Assignment = Copy the first line of the material below and every later line through the line containing "by Al Sweigart", without any other output.
◇ ◇ ◇
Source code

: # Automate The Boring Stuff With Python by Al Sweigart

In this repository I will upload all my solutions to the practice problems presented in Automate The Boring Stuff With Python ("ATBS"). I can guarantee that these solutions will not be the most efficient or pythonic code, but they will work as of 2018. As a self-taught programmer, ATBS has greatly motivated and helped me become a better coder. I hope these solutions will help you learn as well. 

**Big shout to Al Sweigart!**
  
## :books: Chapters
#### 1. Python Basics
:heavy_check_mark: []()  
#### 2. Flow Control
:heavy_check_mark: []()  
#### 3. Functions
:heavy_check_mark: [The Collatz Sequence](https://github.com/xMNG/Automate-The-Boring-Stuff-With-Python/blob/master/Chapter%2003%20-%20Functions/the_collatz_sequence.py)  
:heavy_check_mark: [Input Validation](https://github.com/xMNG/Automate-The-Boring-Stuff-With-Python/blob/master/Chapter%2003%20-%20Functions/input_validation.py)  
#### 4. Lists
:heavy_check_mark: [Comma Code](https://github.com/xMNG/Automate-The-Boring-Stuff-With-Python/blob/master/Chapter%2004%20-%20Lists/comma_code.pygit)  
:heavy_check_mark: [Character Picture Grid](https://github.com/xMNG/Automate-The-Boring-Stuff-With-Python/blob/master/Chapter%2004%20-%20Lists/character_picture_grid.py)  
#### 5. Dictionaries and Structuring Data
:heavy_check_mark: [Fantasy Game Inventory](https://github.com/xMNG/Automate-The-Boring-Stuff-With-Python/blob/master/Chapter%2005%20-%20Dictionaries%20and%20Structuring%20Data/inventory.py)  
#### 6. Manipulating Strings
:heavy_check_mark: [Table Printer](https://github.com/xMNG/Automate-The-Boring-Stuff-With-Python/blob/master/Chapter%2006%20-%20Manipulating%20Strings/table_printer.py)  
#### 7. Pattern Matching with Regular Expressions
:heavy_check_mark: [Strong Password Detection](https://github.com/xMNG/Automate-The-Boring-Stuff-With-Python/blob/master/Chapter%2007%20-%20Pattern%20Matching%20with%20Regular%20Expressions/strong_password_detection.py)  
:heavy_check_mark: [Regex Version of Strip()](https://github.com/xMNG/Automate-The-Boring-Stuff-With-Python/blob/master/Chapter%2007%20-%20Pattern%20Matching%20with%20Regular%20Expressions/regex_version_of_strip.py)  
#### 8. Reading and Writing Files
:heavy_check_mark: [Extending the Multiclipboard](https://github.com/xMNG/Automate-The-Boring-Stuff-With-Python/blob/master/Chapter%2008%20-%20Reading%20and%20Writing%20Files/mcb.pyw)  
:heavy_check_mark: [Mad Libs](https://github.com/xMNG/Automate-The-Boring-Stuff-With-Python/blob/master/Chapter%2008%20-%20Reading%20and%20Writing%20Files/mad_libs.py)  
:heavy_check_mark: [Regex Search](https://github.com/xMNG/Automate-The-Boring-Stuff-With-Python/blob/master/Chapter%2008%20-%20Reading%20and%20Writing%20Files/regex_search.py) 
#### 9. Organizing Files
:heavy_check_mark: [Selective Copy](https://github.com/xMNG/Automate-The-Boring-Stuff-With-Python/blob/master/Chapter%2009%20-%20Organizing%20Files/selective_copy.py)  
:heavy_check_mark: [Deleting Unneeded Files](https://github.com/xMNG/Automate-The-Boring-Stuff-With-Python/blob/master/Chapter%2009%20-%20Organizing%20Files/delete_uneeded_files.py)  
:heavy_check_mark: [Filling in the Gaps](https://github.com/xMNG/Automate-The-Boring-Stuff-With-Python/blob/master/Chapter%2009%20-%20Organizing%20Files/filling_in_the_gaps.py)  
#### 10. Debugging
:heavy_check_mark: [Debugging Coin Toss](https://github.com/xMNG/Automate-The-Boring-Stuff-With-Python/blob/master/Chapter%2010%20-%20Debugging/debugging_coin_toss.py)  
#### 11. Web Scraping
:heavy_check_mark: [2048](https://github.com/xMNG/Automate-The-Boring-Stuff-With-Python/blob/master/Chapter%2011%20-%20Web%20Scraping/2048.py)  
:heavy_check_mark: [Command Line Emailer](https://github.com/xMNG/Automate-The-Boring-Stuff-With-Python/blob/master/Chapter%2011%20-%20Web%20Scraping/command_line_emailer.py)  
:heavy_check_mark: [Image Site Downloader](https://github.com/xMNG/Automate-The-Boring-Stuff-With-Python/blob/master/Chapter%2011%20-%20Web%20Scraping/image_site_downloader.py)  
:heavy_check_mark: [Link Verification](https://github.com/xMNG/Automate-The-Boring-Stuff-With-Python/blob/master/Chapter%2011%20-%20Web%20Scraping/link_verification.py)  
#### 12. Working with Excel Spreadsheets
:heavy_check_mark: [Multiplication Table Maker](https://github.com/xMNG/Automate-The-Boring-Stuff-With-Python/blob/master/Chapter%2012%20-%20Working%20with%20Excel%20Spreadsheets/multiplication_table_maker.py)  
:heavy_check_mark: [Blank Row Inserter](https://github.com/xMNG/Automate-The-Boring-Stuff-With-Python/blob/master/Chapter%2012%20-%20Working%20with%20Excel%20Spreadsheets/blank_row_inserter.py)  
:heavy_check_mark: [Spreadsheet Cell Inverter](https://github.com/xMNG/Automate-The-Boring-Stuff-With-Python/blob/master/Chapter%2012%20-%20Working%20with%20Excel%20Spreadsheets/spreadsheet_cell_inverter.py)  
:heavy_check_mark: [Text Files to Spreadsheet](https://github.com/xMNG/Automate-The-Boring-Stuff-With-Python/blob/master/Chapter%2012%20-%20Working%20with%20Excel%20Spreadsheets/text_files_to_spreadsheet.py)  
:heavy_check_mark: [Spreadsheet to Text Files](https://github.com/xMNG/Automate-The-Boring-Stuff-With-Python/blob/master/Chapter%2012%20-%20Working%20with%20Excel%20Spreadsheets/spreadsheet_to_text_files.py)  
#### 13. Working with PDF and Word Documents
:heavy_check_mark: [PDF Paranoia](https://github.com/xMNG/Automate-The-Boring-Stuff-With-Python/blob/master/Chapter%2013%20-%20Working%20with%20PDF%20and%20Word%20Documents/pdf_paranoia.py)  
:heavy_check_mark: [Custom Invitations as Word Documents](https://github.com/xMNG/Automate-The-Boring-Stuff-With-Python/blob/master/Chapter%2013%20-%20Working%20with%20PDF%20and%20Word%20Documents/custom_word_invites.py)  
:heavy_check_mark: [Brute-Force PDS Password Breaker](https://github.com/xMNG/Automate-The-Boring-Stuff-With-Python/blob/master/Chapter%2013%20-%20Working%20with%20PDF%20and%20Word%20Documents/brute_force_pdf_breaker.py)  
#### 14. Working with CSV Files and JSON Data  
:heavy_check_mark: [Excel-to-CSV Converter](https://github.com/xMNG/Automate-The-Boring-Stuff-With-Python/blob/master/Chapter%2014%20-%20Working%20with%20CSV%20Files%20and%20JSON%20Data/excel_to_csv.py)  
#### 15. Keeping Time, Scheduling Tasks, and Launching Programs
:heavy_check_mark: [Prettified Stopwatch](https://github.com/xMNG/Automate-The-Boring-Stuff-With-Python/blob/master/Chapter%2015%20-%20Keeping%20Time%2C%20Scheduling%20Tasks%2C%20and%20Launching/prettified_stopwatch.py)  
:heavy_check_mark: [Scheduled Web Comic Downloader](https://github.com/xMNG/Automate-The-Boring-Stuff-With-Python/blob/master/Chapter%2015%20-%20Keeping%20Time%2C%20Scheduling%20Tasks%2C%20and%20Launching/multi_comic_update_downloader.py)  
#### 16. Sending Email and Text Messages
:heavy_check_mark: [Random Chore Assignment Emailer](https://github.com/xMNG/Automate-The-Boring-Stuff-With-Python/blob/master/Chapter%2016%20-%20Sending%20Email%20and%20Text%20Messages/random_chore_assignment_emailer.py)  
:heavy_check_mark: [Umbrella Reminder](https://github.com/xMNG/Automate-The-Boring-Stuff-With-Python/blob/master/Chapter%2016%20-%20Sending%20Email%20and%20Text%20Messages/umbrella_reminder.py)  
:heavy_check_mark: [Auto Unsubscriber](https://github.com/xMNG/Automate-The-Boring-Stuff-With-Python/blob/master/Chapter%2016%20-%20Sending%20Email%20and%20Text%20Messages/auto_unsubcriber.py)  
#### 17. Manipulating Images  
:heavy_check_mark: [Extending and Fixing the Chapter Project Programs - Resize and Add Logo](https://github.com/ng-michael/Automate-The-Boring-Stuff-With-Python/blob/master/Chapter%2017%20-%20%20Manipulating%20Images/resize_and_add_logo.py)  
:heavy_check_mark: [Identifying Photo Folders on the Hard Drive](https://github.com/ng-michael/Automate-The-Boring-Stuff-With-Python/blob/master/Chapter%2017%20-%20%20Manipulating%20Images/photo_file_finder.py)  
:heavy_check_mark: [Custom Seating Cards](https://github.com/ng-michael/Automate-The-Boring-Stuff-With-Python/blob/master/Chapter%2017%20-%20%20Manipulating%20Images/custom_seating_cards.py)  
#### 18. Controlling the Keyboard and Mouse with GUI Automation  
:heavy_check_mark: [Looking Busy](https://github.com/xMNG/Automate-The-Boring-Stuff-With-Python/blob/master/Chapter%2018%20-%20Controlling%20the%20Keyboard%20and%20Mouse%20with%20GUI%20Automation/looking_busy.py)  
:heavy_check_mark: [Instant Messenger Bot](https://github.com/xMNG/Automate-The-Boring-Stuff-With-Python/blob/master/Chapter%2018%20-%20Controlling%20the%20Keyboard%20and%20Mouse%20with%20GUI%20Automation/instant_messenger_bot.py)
◇ ◇ ◇
Response to this task =
Source code

: # Automate The Boring Stuff With Python by Al Sweigart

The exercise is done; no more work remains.